The origin of the term ‘ Rohingya’ is phonological as this how it sounds when the word ‘Rakhine’ is pronounced by a person speaking in Chittagongian dialect accented Bengali- the mother tongue of nearly all Muslims of the erstwhile Arakan and now Rakhine state of Myanmar.
The term is not recognised by the government though this group of Chittagongian dialect speaking Muslims prefer to call themselves Rohingyas after the Army take over in 1962 when the Government initiated a rigorous process of verification of the status of settlers who were not ‘ indegenous to Burma as a measure of asserting their distinct ethnic and religious identity. It has thus acquired political and geopolitical significance as prior to 1962 they used to refer themselves Arakan Muslims.

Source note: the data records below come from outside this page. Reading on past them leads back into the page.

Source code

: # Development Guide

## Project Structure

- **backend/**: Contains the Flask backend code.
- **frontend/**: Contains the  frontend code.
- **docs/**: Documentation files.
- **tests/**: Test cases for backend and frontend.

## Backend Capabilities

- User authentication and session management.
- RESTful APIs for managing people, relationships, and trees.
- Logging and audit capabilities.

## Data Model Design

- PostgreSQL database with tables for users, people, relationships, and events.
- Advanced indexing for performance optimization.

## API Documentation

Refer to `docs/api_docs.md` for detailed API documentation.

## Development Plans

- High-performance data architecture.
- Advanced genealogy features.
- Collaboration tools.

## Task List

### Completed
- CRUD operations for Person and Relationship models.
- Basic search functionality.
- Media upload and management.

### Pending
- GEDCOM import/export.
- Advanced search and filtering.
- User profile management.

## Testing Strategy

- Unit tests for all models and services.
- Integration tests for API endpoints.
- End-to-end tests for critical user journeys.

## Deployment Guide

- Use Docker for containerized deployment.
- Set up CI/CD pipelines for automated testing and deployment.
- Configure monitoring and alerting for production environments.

The geopolitical importance of the Rohingyas is because of their concentration in the North Rakhine bordering Chittagong district of Bangladesh in sizeable strength though with a population of 1 million plus they are in a minority in the total Rakhine population of 3.2 million of mostly Buddhists. The Statesman’s Yearbook 2017 that ” around 1 million Muslims of South Asian descent are stateless ” in Rakhine state.
To make an estimate of the present Rohingya “stateless ‘ population is hazardous because the mass exodus of this group of Muslims have been taking place since 1978 and again in 1991, 1992 and since 2012 it has been a regular and steady movement of the Rohingyas seeking refuge in countries in the neighborhood – mainly in Bangladesh but also in India and countries in south east Asia.
About half a million Rohingyas have taken refuge in Bangladesh in the wake of disturbances after August 25 this year and according to Bangladesh an equal number of Rohingyas have been living in refugee camps in Bangladesh who moved earlier in several waves.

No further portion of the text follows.